*What you need to do*
Only one stretch of the records below is wanted: the lines from the one holding "- When you pick a component for" through the one holding "Ex: gulp test-ui". Return it exactly, both ends included.

*Dataset records*
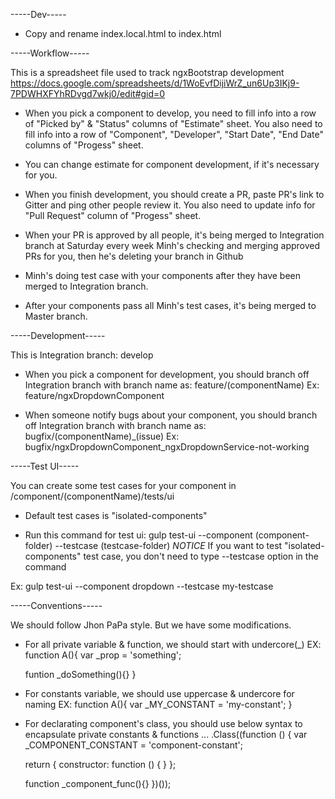 ﻿-----Dev-----
- Copy and rename index.local.html to index.html


-----Workflow-----

This is a spreadsheet file used to track ngxBootstrap development
https://docs.google.com/spreadsheets/d/1WoEvfDijiWrZ_un6Up3IKj9-7PDWHXFYhRDvgd7wkj0/edit#gid=0

- When you pick a component to develop, you need to fill info into a row of "Picked by" & "Status" columns of "Estimate" sheet.
You also need to fill info into a row of "Component", "Developer", "Start Date", "End Date" columns of "Progess" sheet.

- You can change estimate for component development, if it's necessary for you.

- When you finish development, you should create a PR, paste PR's link to Gitter and ping other people review it.
You also need to update info for "Pull Request" column of "Progess" sheet.

- When your PR is approved by all people, it's being merged to Integration branch at Saturday every week
Minh's checking and merging approved PRs for you, then he's deleting your branch in Github

- Minh's doing test case with your components after they have been merged to Integration branch.

- After your components pass all Minh's test cases, it's being merged to Master branch.




-----Development-----

This is Integration branch: develop

- When you pick a component for development, you should branch off Integration branch with branch name as: 
feature/(componentName)
Ex: feature/ngxDropdownComponent

- When someone notify bugs about your component, you should branch off Integration branch with branch name as:
bugfix/(componentName)_(issue)
Ex: bugfix/ngxDropdownComponent_ngxDropdownService-not-working




-----Test UI-----

You can create some test cases for your component in /component/(componentName)/tests/ui

- Default test cases is "isolated-components"

- Run this command for test ui:
gulp test-ui --component (component-folder) --testcase (testcase-folder)
*NOTICE* If you want to test "isolated-components" test case, you don't need to type --testcase option in the command

Ex: gulp test-ui --component dropdown --testcase my-testcase



-----Conventions-----

We should follow Jhon PaPa style. But we have some modifications.

- For all private variable & function, we should start with undercore(_)
EX: function A(){
	var _prop = 'something';

	funtion _doSomething(){}
}

- For constants variable, we should use uppercase & undercore for naming
EX: function A(){
	var _MY_CONSTANT = 'my-constant';
}

- For declarating component's class, you should use below syntax to encapsulate private constants & functions
...
.Class((function () {
	var _COMPONENT_CONSTANT = 'component-constant'; 

    return {
      constructor: function () {
      }
    };

	function _component_func(){}
})());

*Written solution*
- When you pick a component for development, you should branch off Integration branch with branch name as: 
feature/(componentName)
Ex: feature/ngxDropdownComponent

- When someone notify bugs about your component, you should branch off Integration branch with branch name as:
bugfix/(componentName)_(issue)
Ex: bugfix/ngxDropdownComponent_ngxDropdownService-not-working




-----Test UI-----

You can create some test cases for your component in /component/(componentName)/tests/ui

- Default test cases is "isolated-components"

- Run this command for test ui:
gulp test-ui --component (component-folder) --testcase (testcase-folder)
*NOTICE* If you want to test "isolated-components" test case, you don't need to type --testcase option in the command

Ex: gulp test-ui --component dropdown --testcase my-testcase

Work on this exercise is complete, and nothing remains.